*What is required*
The word "opção" occurs in some lines of the listing. Copy those lines.

*Source information*
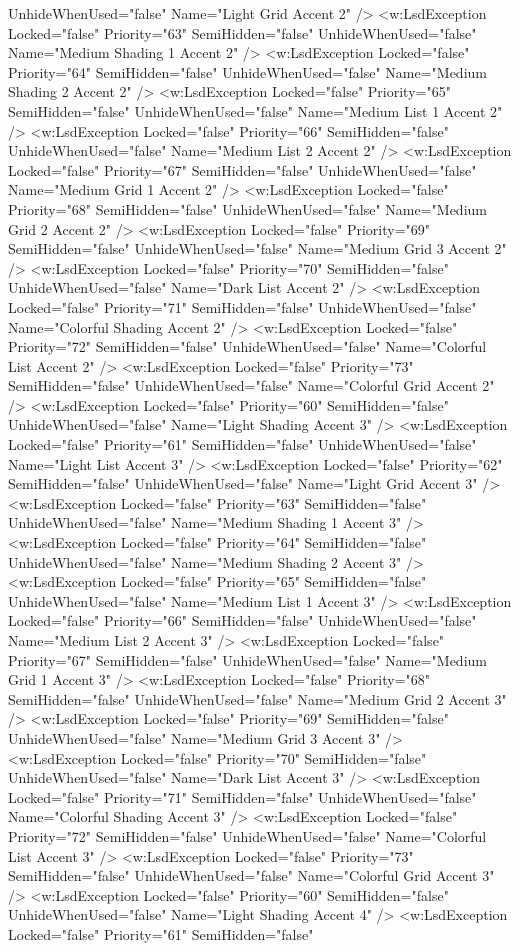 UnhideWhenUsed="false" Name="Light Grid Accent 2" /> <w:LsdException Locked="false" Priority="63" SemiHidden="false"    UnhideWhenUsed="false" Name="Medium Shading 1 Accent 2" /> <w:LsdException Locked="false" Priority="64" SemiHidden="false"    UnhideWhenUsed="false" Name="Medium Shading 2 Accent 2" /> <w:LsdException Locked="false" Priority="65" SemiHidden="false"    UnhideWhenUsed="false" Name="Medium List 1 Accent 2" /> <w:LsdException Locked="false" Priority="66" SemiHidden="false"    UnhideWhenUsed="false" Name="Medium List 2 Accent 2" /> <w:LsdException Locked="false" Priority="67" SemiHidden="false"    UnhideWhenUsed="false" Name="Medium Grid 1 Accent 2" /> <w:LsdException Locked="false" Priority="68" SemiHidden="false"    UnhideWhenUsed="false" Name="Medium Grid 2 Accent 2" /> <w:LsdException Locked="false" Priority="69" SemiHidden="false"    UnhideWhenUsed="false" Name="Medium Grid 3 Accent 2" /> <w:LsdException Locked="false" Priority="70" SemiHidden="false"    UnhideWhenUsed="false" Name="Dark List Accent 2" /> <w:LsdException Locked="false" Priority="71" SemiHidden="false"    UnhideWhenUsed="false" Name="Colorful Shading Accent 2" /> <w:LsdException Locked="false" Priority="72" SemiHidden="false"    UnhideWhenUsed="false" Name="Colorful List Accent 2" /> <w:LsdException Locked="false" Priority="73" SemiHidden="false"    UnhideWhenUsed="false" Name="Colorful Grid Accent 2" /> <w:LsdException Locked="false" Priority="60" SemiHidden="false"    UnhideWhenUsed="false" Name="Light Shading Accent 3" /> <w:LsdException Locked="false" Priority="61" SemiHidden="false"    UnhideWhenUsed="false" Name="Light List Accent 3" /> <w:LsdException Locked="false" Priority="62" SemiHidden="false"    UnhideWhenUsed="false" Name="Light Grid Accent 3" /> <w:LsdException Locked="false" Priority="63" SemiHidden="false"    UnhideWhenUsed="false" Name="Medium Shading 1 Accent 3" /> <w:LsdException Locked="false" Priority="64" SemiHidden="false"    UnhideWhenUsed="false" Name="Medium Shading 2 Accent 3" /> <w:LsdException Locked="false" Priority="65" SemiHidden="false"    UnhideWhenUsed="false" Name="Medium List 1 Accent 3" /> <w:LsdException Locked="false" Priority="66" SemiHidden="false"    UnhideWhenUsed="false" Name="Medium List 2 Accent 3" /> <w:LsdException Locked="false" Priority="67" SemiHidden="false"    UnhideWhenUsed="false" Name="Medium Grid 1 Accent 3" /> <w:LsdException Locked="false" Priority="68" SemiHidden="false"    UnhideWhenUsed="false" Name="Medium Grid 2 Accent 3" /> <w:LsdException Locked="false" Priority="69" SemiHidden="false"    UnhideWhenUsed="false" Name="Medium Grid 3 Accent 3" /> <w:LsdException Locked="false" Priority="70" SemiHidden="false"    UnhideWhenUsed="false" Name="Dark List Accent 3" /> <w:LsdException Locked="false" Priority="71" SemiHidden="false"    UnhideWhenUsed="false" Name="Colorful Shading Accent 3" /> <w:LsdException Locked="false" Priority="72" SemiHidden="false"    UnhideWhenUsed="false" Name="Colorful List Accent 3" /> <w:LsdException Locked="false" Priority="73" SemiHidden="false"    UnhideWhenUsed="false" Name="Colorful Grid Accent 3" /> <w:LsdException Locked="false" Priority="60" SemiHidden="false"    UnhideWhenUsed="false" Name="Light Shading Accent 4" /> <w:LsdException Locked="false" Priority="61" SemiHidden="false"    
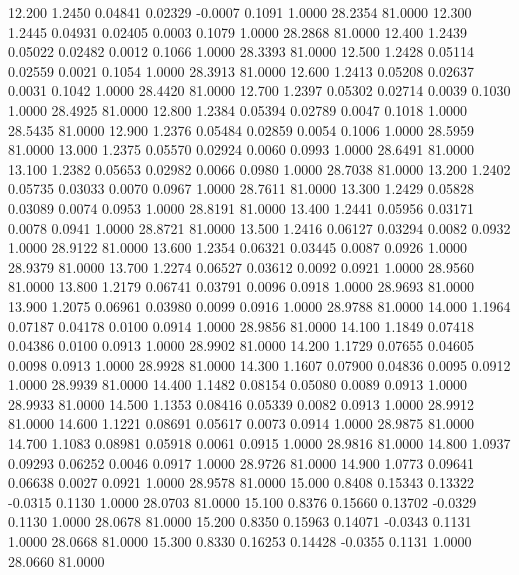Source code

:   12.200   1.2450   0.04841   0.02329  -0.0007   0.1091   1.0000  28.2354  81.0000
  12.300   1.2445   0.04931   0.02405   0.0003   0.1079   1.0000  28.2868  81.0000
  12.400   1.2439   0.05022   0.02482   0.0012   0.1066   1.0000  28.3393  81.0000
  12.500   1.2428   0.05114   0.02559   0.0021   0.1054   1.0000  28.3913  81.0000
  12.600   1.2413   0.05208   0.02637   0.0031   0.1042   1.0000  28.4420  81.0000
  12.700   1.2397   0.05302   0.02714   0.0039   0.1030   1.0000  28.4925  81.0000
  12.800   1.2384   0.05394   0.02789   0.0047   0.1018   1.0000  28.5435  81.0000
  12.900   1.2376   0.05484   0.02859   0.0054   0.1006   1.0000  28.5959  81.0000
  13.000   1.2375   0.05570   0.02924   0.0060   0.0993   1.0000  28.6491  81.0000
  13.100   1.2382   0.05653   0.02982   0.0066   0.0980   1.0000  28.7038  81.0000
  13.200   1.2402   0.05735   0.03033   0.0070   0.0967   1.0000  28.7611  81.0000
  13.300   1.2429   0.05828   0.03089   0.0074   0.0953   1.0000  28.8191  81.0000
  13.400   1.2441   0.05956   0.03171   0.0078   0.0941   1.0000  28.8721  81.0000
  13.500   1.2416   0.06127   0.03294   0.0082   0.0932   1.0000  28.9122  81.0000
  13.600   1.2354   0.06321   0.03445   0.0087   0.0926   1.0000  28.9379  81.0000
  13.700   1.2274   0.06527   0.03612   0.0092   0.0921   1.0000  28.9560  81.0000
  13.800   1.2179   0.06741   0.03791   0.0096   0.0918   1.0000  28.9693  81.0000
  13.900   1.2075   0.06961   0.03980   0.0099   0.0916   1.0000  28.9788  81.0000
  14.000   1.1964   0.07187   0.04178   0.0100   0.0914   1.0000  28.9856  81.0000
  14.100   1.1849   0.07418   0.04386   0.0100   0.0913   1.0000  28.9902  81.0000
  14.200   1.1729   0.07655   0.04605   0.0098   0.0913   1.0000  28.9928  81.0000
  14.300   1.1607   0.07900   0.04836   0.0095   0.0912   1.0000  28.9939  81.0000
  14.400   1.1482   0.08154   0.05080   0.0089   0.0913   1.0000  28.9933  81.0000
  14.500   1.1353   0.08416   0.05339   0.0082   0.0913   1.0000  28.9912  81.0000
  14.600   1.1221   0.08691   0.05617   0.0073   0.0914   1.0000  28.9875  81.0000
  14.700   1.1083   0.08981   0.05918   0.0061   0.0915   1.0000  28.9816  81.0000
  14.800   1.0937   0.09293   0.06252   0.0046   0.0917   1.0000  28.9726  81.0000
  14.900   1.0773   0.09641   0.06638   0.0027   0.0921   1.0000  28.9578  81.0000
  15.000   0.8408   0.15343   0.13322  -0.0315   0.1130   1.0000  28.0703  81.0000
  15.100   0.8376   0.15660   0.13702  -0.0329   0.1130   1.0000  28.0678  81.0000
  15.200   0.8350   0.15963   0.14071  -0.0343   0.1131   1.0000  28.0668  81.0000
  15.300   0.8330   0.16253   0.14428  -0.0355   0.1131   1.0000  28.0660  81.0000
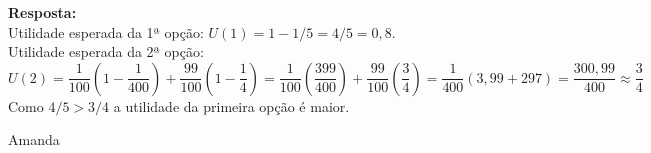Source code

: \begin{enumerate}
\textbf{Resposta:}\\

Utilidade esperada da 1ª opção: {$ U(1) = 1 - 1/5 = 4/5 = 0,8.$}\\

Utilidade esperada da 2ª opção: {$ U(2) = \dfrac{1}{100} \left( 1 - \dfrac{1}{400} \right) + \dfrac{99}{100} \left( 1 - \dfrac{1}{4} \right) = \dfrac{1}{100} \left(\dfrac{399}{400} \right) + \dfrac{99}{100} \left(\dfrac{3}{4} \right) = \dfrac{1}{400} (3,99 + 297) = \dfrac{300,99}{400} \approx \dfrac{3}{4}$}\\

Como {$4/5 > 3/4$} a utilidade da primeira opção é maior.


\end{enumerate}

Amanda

*Solution to this exercise*
Utilidade esperada da 1ª opção: {$ U(1) = 1 - 1/5 = 4/5 = 0,8.$}\\
Utilidade esperada da 2ª opção: {$ U(2) = \dfrac{1}{100} \left( 1 - \dfrac{1}{400} \right) + \dfrac{99}{100} \left( 1 - \dfrac{1}{4} \right) = \dfrac{1}{100} \left(\dfrac{399}{400} \right) + \dfrac{99}{100} \left(\dfrac{3}{4} \right) = \dfrac{1}{400} (3,99 + 297) = \dfrac{300,99}{400} \approx \dfrac{3}{4}$}\\
Como {$4/5 > 3/4$} a utilidade da primeira opção é maior.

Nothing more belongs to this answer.